All I can hope for is a nice big Morrazzi (sp?) ham :dr:dr:dr:dr:dr:dr:dr:dr:dr


----------



## mrreindeer (Sep 4, 2008)

> X-mas Dinner Anyone ?


Why yes, I'll be there, thanks for the invite! :tu 

I think your plan is great and the best way to really enjoy a nice, relaxing day.

We'll be going out to Claremont, CA for our family friends' annual Xmas Eve party which is always fun and much like the spread you describe. They go all out and provide a really nice evening for everyone.

The next day, we're at the inlaws in Ontario, CA and my wife's Mom will prepare a roast, I'm sure with some traditional sides...green bean casserole, potatoes, etc.

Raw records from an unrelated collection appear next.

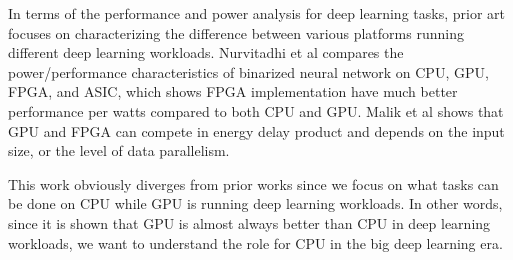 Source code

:In terms of the performance and power analysis for deep learning tasks, prior art focuses on characterizing the difference between various platforms running different deep learning workloads. Nurvitadhi et al \cite{nurvitadhi2016accelerating} compares the power/performance characteristics of binarized neural network on CPU, GPU, FPGA, and ASIC, which shows FPGA implementation have much better performance per watts compared to both CPU and GPU. Malik et al \cite{malik2016architecture} shows that GPU and FPGA can compete in energy delay product and depends on the input size, or the level of data parallelism.

This work obviously diverges from prior works since we focus on what tasks can be done on CPU while GPU is running deep learning workloads. In other words, since it is shown that GPU is almost always better than CPU in deep learning workloads, we want to understand the role for CPU in the big deep learning era. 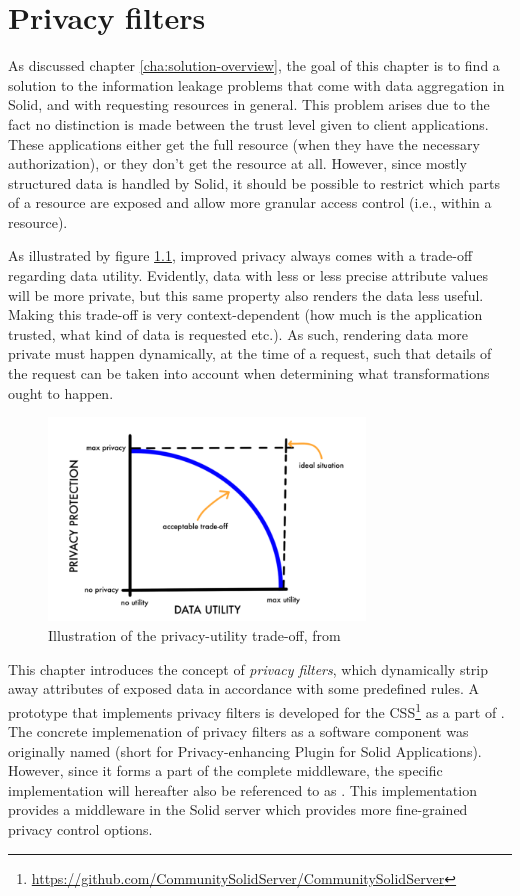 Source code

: \chapter{Privacy filters}
\label{cha:privacy-filters}
As discussed chapter \ref{cha:solution-overview}, the goal of this chapter is to find a solution to the information leakage problems that come with data aggregation in Solid, and with requesting resources in general. This problem arises due to the fact no distinction is made between the trust level given to client applications. These applications either get the full resource (when they have the necessary authorization), or they don't get the resource at all. However, since mostly structured data is handled by Solid, it should be possible to restrict which parts of a resource are exposed and allow more granular access control (i.e., within a resource).

As illustrated by figure \ref{fig:privacy-utility-tradeoff}, improved privacy always comes with a trade-off regarding data utility. Evidently, data with less or less precise attribute values will be more private, but this same property also renders the data less useful. Making this trade-off is very context-dependent (how much is the application trusted, what kind of data is requested etc.). As such, rendering data more private must happen dynamically, at the time of a request, such that details of the request can be taken into account when determining what transformations ought to happen.
\begin{figure}[H]
    \centering
    \includegraphics[width=0.75\textwidth]{images/privacy-filter/Data-Privacy-Protection-versus-Data-Utility.png}
    \caption{Illustration of the privacy-utility trade-off, from \citet{datasharing-implications}}
    \label{fig:privacy-utility-tradeoff}
\end{figure}

\noindent This chapter introduces the concept of \textit{privacy filters}, which dynamically strip away attributes of exposed data in accordance with some predefined rules. A prototype that implements privacy filters is developed for the \gls{CSS}\footnote{\url{https://github.com/CommunitySolidServer/CommunitySolidServer}} as a part of \middleware{}. The concrete implemenation of privacy filters as a software component was originally named \mwprivacy{} (short for Privacy-enhancing Plugin for Solid Applications). However, since it forms a part of the complete middleware, the specific implementation will hereafter also be referenced to as \middleware{}. This implementation provides a middleware in the Solid server which provides more fine-grained privacy control options. 

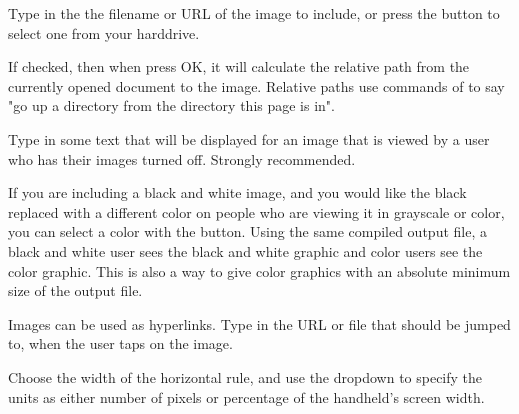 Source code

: 
 Type in the the filename or URL of the 
image to include, or press the  button to 
select one from your harddrive.  

 If checked, then
when press OK, it will calculate the relative path from the currently opened
document to the image. Relative paths use commands of  to say "go 
up a directory from the directory this page is in". \notimplemented

 Type in some text that will be 
displayed for an image that is viewed by a \brandingapplicationsuitename user who has their images 
turned off. Strongly recommended.

 If you are including a black and white image, 
and you would like the black replaced with a different color on people who 
are viewing it in grayscale or color, you can select a color with the 
 button. Using the same compiled output file, 
a black and white user sees the black and white graphic and color users see 
the color graphic. This is also a way to give color graphics with an absolute 
minimum size of the output file.

 Images can be used as hyperlinks. Type in 
the URL or file that should be jumped to, when the user taps on the image.  


 Choose the width of the horizontal rule, and 
use the dropdown to specify the units as either number of pixels or 
percentage of the handheld's screen width.  

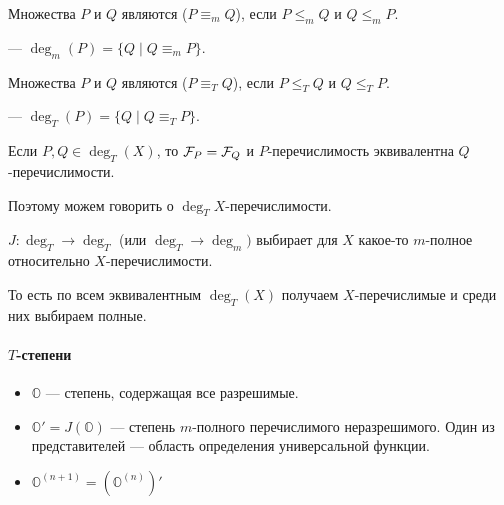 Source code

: \begin{defn}[]
	Множества $ P$ и $ Q$ являются  ($ P \equiv _m Q$), если $ P \le _m Q$ и $ Q \le _m P$.

	\noindent
	 --- $ \deg_m(P) = \{Q \mid Q \equiv _m P\} $.
\end{defn}

\begin{defn}[]
	Множества $ P$ и $ Q$ являются  ($ P \equiv _T Q$), если $ P \le _T Q$ и $ Q \le _T P$.

	\noindent
	 --- $ \deg_T(P) = \{Q \mid Q \equiv _T P\} $.
\end{defn}

\begin{note}
	Если $ P, Q \in \deg_T(X)$, то $ \mathcal{F}_P = \mathcal{F}_Q$ и  $ P$-перечислимость  эквивалентна  $ Q$-перечислимости.

	Поэтому можем говорить о $\deg_T X$-перечислимости.
\end{note}

\begin{defn}
	 $ J\colon \deg_T \to \deg_T $ (или $ \deg_T \to \deg_m) $ выбирает для $ X$ какое-то $ m$-полное относительно $ X$-перечислимости.

	\noindent
	То есть по всем эквивалентным $ \deg_T(X)$ получаем $ X$-перечислимые и среди них выбираем полные. 
\end{defn}
\begin{figure}[ht]
    \centering
    \label{fig:jump-img}
\end{figure}

\paragraph{$ T$-степени}
\begin{itemize}
	\item $ \mathbb{O}$ --- степень, содержащая все разрешимые.
	\item $ \mathbb{O}' = J(\mathbb{O}) $ --- степень $ m$-полного перечислимого неразрешимого. Один из представителей --- область определения универсальной функции.
	\item $ \mathbb{O}^{(n+1)}= \left(\mathbb{O}^{(n)}\right)'$
\end{itemize}

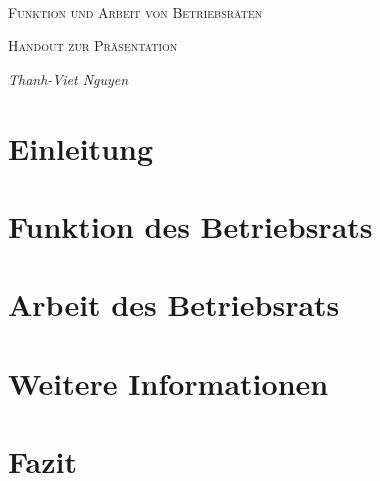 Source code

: \documentclass[
  a4paper,            %
  DIV=10,             %
  oneside,            %
  BCOR=5mm,           %
  parskip=half,       %
  numbers=noenddot    %
]{scrartcl}
\begin{document}
\begin{titlepage}
	\centering
	\text{}\vspace{3cm} \\
	{\scshape\LARGE Funktion und Arbeit von Betriebsräten \par}
	\vspace{1cm}
	{\scshape\Large 
		Handout zur Präsentation \par}
	\vspace{1.5cm}
	{\huge\bfseries \par}
	\vspace{2cm}
	{\Large\itshape     	
            Thanh-Viet Nguyen \\
            \par}
\vfill
\begingroup
{}		
        \textbf {} %
\endgroup
\end{titlepage}

    \tableofcontents
\clearpage


\section{Einleitung} \label{sec:intro}
    
\section{Funktion des Betriebsrats} 
    
\section{Arbeit des Betriebsrats} 
	
\section{Weitere Informationen}
	

\newpage

\section{Fazit} %
  
\end{document}
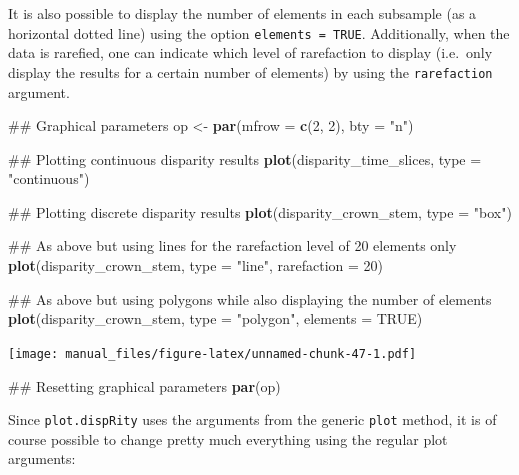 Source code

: \documentclass[]{book}
\newenvironment{Shaded}{\begin{snugshade}}{\end{snugshade}}
\newcommand{\KeywordTok}[1]{\textcolor[rgb]{0.13,0.29,0.53}{\textbf{#1}}}
\newcommand{\DataTypeTok}[1]{\textcolor[rgb]{0.13,0.29,0.53}{#1}}
\newcommand{\DecValTok}[1]{\textcolor[rgb]{0.00,0.00,0.81}{#1}}
\newcommand{\StringTok}[1]{\textcolor[rgb]{0.31,0.60,0.02}{#1}}
\newcommand{\OtherTok}[1]{\textcolor[rgb]{0.56,0.35,0.01}{#1}}
\newcommand{\NormalTok}[1]{#1}
\theoremstyle{definition}
\theoremstyle{definition}
\theoremstyle{remark}
\begin{document}
It is also possible to display the number of elements in each subsample
(as a horizontal dotted line) using the option
\texttt{elements\ =\ TRUE}. Additionally, when the data is rarefied, one
can indicate which level of rarefaction to display (i.e.~only display
the results for a certain number of elements) by using the
\texttt{rarefaction} argument.

\begin{Shaded}
\begin{Highlighting}[]
\NormalTok{## Graphical parameters}
\NormalTok{op <-}\StringTok{ }\KeywordTok{par}\NormalTok{(}\DataTypeTok{mfrow =} \KeywordTok{c}\NormalTok{(}\DecValTok{2}\NormalTok{, }\DecValTok{2}\NormalTok{), }\DataTypeTok{bty =} \StringTok{"n"}\NormalTok{)}

\NormalTok{## Plotting continuous disparity results}
\KeywordTok{plot}\NormalTok{(disparity_time_slices, }\DataTypeTok{type =} \StringTok{"continuous"}\NormalTok{)}

\NormalTok{## Plotting discrete disparity results}
\KeywordTok{plot}\NormalTok{(disparity_crown_stem, }\DataTypeTok{type =} \StringTok{"box"}\NormalTok{)}

\NormalTok{## As above but using lines for the rarefaction level of 20 elements only}
\KeywordTok{plot}\NormalTok{(disparity_crown_stem, }\DataTypeTok{type =} \StringTok{"line"}\NormalTok{, }\DataTypeTok{rarefaction =} \DecValTok{20}\NormalTok{)}

\NormalTok{## As above but using polygons while also displaying the number of elements}
\KeywordTok{plot}\NormalTok{(disparity_crown_stem, }\DataTypeTok{type =} \StringTok{"polygon"}\NormalTok{, }\DataTypeTok{elements =} \OtherTok{TRUE}\NormalTok{)}
\end{Highlighting}
\end{Shaded}

\texttt{[image: manual\_files/figure-latex/unnamed-chunk-47-1.pdf]}

\begin{Shaded}
\begin{Highlighting}[]
\NormalTok{## Resetting graphical parameters}
\KeywordTok{par}\NormalTok{(op)}
\end{Highlighting}
\end{Shaded}

Since \texttt{plot.dispRity} uses the arguments from the generic
\texttt{plot} method, it is of course possible to change pretty much
everything using the regular plot arguments:
\end{document}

And it's always exciting with my brother-in-law's motley crew of strange friends and he'll likely get in some sort of argument with my mother-in-law and not be able to let it go.

But them's the holidays for 'ya!

It should be nice, though and while I'm dreading giftshopping (haven't even started), I am looking forward to that Xmas Eve party & relaxing the day after.


----------



## Habanolover (Feb 22, 2006)

Ham and pretty much the same sides as Thanksgiving:dr:dr


----------



## Scott W. (Jul 10, 2008)

My parents are doing Xmas Dinner which will probably be. Cheese and Fruit platter and assorted crostini's for apps. Stuffed Manicotti with sausages and meatballs as the first course followed by ham and stuffed mushrooms and veggies, etc. Desset will be coffee, cake ,fruit, etc. My mother is a tremendous cook. 

I am doing X mas eve at my house. Starting with stuffed artichokes and cheese and fruit for apps. I am also doing a smoked 6 pound filet mignon, roasted garlic mashed potatoes with gravy and some winter veggies. Will follow up with poached pears with icecream and raspberry sauce and roasted chesnuts. Plenty of wine and scotch as well.


----------



## kugie (Aug 20, 2007)

Apps All day Lots of Shrimp.
Turkey, Delmonico Roast with Horseradish Sauce :tu
Meatballs, sausage 
Just a day of Food and Fun.


----------



## Mark C (Sep 19, 2007)

Christmas dinner is ham and leftovers. Christmas Eve is the feast! We do the typical Italian 'feast of 7 fishes', with 'fish' defined as 'any seafood'. Let's see if I can remember last year's menu...

Fried shrimp, oysters, and scallops
Steamed shrimp
Crab cakes
spaghetti w/ white clam sauce
Salmon
Stuffed calamari
Might have been one or two others, and a ton of sides.


----------



## Blowtorch (Nov 21, 2008)

Mark C said:


> Christmas dinner is ham and leftovers. Christmas Eve is the feast! We do the typical Italian 'feast of 7 fishes', with 'fish' defined as 'any seafood'. Let's see if I can remember last year's menu...
> 
> Fried shrimp, oysters, and scallops
> Steamed shrimp
> ...


*Mark,
Being of Italian heritage I very much envy that line up. I miss the days when my family did a more traditional Italian Christmas eve dinner.

Everyone on this thread is making me damn hungry with all the good stuff mentioned. :dr *


----------



## lowlife (Oct 21, 2008)

We do a rib roast (prime when I can find it for a reasonable price) and a turkey breast on Christmas eve.


----------